↓

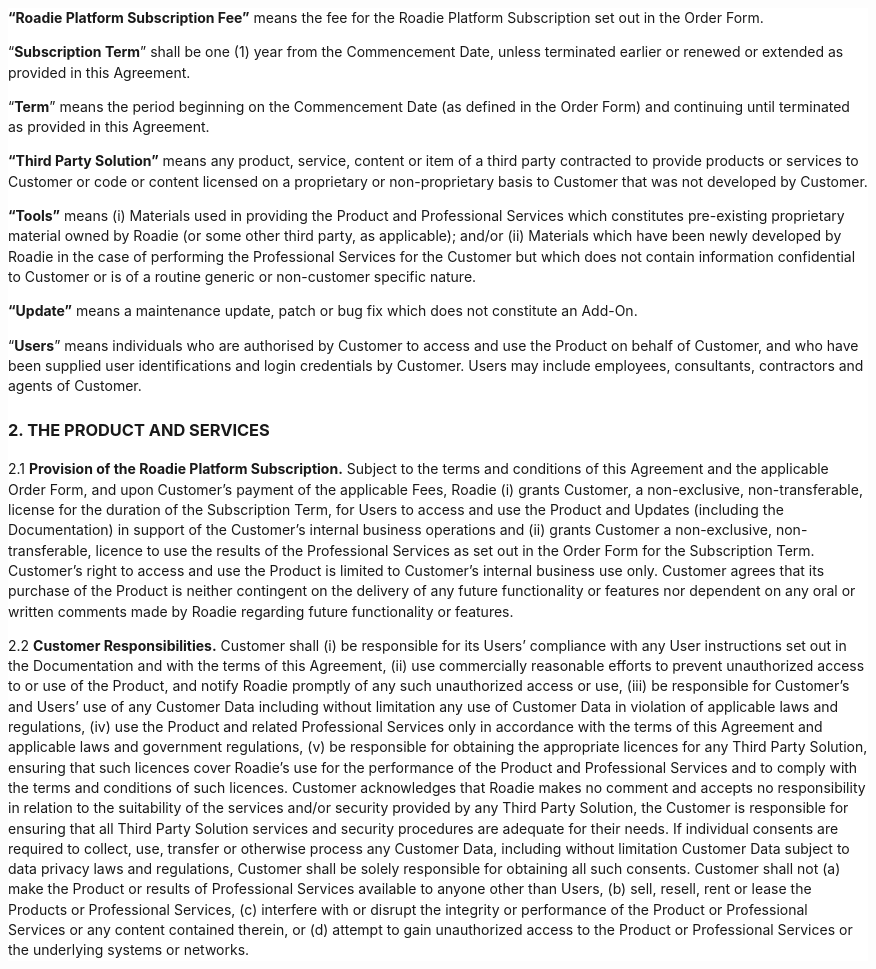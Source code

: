 **“Roadie Platform Subscription Fee”** means the fee for the Roadie Platform Subscription set out in the Order Form.

“**Subscription Term**” shall be one (1) year from the Commencement Date, unless terminated earlier or renewed or extended as provided in this Agreement.

“**Term**” means the period beginning on the Commencement Date (as defined in the Order Form) and continuing until terminated as provided in this Agreement.

**“Third Party Solution”** means any product, service, content or item of a third party contracted to provide products or services to Customer or code or content licensed on a proprietary or non-proprietary basis to Customer that was not developed by Customer.

**“Tools”** means (i) Materials used in providing the Product and Professional Services which constitutes pre-existing proprietary material owned by Roadie (or some other third party, as applicable); and/or (ii) Materials which have been newly developed by Roadie in the case of performing the Professional Services for the Customer but which does not contain information confidential to Customer or is of a routine generic or non-customer specific nature.

**“Update”** means a maintenance update, patch or bug fix which does not constitute an Add-On.

“**Users**” means individuals who are authorised by Customer to access and use the Product on behalf of Customer, and who have been supplied user identifications and login credentials by Customer. Users may include employees, consultants, contractors and agents of Customer.

### 2. THE PRODUCT AND SERVICES

2.1 **Provision of the Roadie Platform Subscription.** Subject to the terms and conditions of this Agreement and the applicable Order Form, and upon Customer’s payment of the applicable Fees, Roadie (i) grants Customer, a non-exclusive, non-transferable, license for the duration of the Subscription Term, for Users to access and use the Product and Updates (including the Documentation) in support of the Customer’s internal business operations and (ii) grants Customer a non-exclusive, non-transferable, licence to use the results of the Professional Services as set out in the Order Form for the Subscription Term. Customer’s right to access and use the Product is limited to Customer’s internal business use only. Customer agrees that its purchase of the Product is neither contingent on the delivery of any future functionality or features nor dependent on any oral or written comments made by Roadie regarding future functionality or features.

2.2 **Customer Responsibilities.** Customer shall (i) be responsible for its Users’ compliance with any User instructions set out in the Documentation and with the terms of this Agreement, (ii) use commercially reasonable efforts to prevent unauthorized access to or use of the Product, and notify Roadie promptly of any such unauthorized access or use, (iii) be responsible for Customer’s and Users’ use of any Customer Data including without limitation any use of Customer Data in violation of applicable laws and regulations, (iv) use the Product and related Professional Services only in accordance with the terms of this Agreement and applicable laws and government regulations, (v) be responsible for obtaining the appropriate licences for any Third Party Solution, ensuring that such licences cover Roadie’s use for the performance of the Product and Professional Services and to comply with the terms and conditions of such licences. Customer acknowledges that Roadie makes no comment and accepts no responsibility in relation to the suitability of the services and/or security provided by any Third Party Solution, the Customer is responsible for ensuring that all Third Party Solution services and security procedures are adequate for their needs. If individual consents are required to collect, use, transfer or otherwise process any Customer Data, including without limitation Customer Data subject to data privacy laws and regulations, Customer shall be solely responsible for obtaining all such consents. Customer shall not (a) make the Product or results of Professional Services available to anyone other than Users, (b) sell, resell, rent or lease the Products or Professional Services, (c) interfere with or disrupt the integrity or performance of the Product or Professional Services or any content contained therein, or (d) attempt to gain unauthorized access to the Product or Professional Services or the underlying systems or networks.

↑

Only the number is needed: state how many lines in the listing contain "Commencement".

2